American Tribal Style features call-and-answer performance with other dancers or as a whole group as well as, more uncommonly, solos. Often there is a chorus that provides a moving back-drop while the featured duet, trio, or quartet is the focal point. Dancers take turns coming out of the chorus in duets, trios and quartets because if, for example, five dancers were to come out into formation, the sight-line (view of the leader) is not as effective. Groups of 5 or more are generally used towards specific formations to improve this site-line issue.

The principle dancers and the chorus work in an improvisational manner. Formations for the principle dancers and the chorus is also formalized in the ATS format to maximize dancer visibility to the audience and likewise maximize group visibility of the leader. The leader is always farthest to the left, followers to the right. Dancers angle their bodies to the left to be able to clearly read the leader's cues. The same rule applies for members of the chorus. When the dancers face each other in a circle, the lead is neutral.

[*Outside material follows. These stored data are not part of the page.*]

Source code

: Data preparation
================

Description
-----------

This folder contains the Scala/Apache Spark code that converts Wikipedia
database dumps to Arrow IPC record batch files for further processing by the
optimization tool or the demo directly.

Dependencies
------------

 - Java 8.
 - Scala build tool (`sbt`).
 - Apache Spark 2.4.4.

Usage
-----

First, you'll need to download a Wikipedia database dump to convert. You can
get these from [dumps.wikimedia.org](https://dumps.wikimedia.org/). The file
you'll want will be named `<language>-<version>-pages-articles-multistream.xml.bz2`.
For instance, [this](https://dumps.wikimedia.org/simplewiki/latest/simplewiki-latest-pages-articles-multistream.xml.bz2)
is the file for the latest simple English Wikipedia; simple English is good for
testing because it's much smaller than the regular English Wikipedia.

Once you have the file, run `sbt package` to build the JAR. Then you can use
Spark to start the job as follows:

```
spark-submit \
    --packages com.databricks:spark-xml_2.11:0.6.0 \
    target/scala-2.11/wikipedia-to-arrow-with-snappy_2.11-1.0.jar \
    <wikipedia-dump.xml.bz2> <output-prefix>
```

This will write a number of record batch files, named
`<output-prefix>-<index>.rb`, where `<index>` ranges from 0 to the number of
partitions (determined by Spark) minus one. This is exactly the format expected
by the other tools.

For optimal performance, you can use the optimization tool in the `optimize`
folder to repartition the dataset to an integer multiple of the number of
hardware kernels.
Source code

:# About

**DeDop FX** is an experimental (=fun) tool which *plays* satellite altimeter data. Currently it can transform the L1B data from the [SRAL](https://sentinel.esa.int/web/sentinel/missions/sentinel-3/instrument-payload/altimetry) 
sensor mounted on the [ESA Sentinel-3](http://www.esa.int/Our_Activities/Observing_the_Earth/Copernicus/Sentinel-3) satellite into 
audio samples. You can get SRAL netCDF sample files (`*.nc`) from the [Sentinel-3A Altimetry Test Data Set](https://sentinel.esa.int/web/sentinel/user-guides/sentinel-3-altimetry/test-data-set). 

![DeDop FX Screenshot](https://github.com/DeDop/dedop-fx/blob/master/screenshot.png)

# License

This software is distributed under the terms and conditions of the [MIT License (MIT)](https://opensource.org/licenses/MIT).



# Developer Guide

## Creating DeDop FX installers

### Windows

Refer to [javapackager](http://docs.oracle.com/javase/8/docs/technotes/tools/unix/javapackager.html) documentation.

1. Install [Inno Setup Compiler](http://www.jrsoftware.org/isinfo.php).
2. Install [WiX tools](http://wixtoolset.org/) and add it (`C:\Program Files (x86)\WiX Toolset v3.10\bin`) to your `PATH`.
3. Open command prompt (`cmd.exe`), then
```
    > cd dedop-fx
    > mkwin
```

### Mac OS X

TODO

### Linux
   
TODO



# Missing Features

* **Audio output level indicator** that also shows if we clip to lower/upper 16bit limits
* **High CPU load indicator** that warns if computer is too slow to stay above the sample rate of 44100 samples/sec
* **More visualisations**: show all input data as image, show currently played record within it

The next movement can be proposed by any dancer in the circle.

The cues and formations are the secret behind group improvisational dance. They allow the dancers to move together without choreography. Sometimes, troupes will create formal choreography while still using the ATS specific formations and cues.

== Costuming ==
The style is also characterized by costumes derived from many "folkloric" and various traditional tribal costuming resources and is often composed of layers of large tiered skirts or 10-25 meter/yard skirts, a short choli often with a plunging neckline, over which a bra decorated with coins and textiles sits, a headdress or hair decorations, one or more hip scarves with yarn, tassels or fringe, and a heavy layering of oxidized silver jewelry. Camel tassels/ornamented camel ropes are a specifically U.S. Tribal/ATS-era costume innovation, inspired by Bedouin/nomadic camel saddle ornaments .

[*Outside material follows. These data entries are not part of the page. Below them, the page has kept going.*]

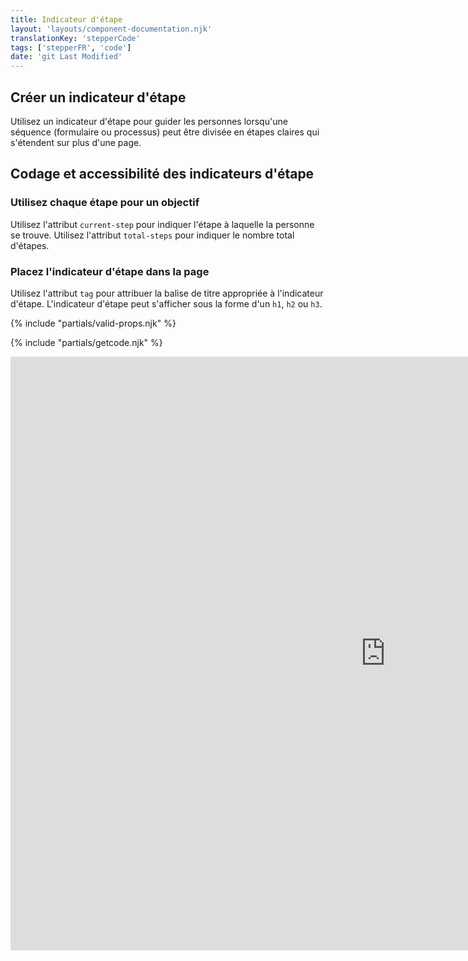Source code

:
 ```yaml
---
title: Indicateur d'étape
layout: 'layouts/component-documentation.njk'
translationKey: 'stepperCode'
tags: ['stepperFR', 'code']
date: 'git Last Modified'
---
```


## Créer un indicateur d'étape

Utilisez un indicateur d'étape pour guider les personnes lorsqu'une séquence (formulaire ou processus) peut être divisée en étapes claires qui s'étendent sur plus d'une page.

## Codage et accessibilité des indicateurs d'étape

### Utilisez chaque étape pour un objectif

Utilisez l'attribut `current-step` pour indiquer l'étape à laquelle la personne se trouve. Utilisez l'attribut `total-steps` pour indiquer le nombre total d'étapes.

### Placez l'indicateur d'étape dans la page

Utilisez l'attribut `tag` pour attribuer la balise de titre appropriée à l'indicateur d'étape. L'indicateur d'étape peut s'afficher sous la forme d'un `h1`, `h2` ou `h3`.

{% include "partials/valid-props.njk" %}

{% include "partials/getcode.njk" %}

<iframe
  title="Survol des propriétés et des évènements relatifs à gcds-stepper."
  src="https://cds-snc.github.io/gcds-components/iframe.html?viewMode=docs&demo=true&singleStory=true&id=components-stepper--events-properties&lang=fr"
  width="1200"
  height="950"
  style="display: block; margin: 0 auto;"
  frameBorder="0"
  allow="clipboard-write"
></iframe>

The jewelry commonly originates from Central Asia, from any number of nomadic tribes or empires (e.g., Kuchi, Turkoman, Rajasthan) and is often large and set with semi-precious stones or, when mass-produced, with glass.

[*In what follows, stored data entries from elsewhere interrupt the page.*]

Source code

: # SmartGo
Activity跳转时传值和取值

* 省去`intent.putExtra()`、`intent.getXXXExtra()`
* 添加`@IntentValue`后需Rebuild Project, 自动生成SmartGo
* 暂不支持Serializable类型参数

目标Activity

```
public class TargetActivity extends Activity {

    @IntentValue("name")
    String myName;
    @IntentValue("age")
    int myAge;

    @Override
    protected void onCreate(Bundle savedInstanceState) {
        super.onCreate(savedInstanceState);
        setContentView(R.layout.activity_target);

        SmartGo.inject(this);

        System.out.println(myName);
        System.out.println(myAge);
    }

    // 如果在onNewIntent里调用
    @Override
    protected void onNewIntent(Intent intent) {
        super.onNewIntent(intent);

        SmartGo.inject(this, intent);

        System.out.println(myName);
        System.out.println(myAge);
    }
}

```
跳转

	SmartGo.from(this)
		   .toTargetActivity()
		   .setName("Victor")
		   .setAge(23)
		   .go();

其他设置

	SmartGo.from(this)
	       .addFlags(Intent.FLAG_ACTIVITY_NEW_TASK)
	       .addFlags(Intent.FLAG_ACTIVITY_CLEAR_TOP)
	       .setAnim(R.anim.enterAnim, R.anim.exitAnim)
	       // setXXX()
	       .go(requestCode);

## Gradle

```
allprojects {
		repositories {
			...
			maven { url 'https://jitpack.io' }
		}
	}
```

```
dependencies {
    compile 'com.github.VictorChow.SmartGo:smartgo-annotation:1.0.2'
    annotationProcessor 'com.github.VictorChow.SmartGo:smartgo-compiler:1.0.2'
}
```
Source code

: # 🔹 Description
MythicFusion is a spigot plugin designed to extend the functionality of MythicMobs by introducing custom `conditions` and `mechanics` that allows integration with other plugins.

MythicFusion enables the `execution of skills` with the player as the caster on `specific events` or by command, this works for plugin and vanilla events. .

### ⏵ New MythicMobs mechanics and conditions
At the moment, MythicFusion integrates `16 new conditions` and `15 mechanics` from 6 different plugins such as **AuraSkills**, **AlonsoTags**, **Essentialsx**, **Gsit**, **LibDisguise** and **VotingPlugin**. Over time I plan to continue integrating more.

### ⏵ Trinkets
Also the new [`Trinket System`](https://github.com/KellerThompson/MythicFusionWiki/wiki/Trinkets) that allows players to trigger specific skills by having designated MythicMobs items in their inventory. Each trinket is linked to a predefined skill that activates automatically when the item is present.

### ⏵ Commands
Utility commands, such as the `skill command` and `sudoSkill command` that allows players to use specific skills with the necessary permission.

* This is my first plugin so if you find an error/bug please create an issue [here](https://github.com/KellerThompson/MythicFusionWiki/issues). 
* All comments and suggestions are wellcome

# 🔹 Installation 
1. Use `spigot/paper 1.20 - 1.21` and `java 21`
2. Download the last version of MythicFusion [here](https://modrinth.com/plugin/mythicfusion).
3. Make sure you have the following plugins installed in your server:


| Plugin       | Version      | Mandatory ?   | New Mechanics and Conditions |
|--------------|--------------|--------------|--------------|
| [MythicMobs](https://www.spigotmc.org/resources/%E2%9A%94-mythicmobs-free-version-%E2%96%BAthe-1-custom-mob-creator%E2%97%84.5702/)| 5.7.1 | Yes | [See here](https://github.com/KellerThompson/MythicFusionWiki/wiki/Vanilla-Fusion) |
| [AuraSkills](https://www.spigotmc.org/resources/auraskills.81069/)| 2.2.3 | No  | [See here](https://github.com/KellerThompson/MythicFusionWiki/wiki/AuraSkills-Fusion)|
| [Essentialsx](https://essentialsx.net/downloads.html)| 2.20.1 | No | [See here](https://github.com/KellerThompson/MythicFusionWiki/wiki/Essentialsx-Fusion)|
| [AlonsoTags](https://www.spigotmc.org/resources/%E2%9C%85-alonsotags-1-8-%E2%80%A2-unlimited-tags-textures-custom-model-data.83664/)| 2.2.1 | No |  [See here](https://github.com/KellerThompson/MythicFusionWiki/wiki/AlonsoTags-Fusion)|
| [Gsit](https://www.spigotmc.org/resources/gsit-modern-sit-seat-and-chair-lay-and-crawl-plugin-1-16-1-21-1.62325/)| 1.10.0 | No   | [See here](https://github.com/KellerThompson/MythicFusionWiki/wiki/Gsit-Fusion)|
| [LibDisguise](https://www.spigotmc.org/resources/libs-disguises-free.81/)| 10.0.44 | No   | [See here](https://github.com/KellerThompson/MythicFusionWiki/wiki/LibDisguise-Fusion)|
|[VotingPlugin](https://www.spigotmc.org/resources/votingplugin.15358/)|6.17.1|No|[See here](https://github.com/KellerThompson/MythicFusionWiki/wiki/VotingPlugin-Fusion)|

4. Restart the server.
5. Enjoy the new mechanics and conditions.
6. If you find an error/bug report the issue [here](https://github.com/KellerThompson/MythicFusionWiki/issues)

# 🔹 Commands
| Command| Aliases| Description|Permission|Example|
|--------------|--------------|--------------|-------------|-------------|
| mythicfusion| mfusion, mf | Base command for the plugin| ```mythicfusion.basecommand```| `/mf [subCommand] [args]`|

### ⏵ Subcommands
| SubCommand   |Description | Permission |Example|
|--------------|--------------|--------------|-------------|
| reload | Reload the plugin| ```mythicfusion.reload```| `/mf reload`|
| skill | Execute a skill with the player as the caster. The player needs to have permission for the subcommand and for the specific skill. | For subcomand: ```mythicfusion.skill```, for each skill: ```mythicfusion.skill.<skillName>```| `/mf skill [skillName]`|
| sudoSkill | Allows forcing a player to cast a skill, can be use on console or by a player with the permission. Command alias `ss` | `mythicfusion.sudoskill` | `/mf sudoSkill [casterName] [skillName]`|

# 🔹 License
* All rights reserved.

I can only speak for my troupe in terms of the evolution of costuming style. My teacher, Masha, encouraged us to wear a choli and pantaloons, a fringe shawl, lots of big chunky jewelry and a headdress or some sort of embellished hair worn up. The coin bra was optional. When FCBD first started we used that format, but the dancers started finding other pieces, like the full skirts and tassel belts. It was a bit of a mish-mash at first, but we eventually standardized our look to be choli, bra, pantaloons, skirt, shawl and/or tassel belt, headdress mandatory and of course lots of jewelry.
— Carolena Nericcio
Dancers frequently "tattoo" their faces with kohl or kajal. Make-up is usually eye focused with heavy use of kajal.